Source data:
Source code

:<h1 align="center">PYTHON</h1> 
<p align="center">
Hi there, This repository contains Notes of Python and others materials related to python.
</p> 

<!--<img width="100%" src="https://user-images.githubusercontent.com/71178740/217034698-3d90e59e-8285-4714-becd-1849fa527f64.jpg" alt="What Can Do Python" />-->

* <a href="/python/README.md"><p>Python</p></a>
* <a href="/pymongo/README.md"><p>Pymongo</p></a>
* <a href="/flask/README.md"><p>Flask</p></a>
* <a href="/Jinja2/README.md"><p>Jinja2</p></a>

- [Activity]:
What is needed is a full, exact copy of the records.

- [Task result]:
Source code

:<h1 align="center">PYTHON</h1> 
<p align="center">
Hi there, This repository contains Notes of Python and others materials related to python.
</p> 

<!--<img width="100%" src="https://user-images.githubusercontent.com/71178740/217034698-3d90e59e-8285-4714-becd-1849fa527f64.jpg" alt="What Can Do Python" />-->

* <a href="/python/README.md"><p>Python</p></a>
* <a href="/pymongo/README.md"><p>Pymongo</p></a>
* <a href="/flask/README.md"><p>Flask</p></a>
* <a href="/Jinja2/README.md"><p>Jinja2</p></a>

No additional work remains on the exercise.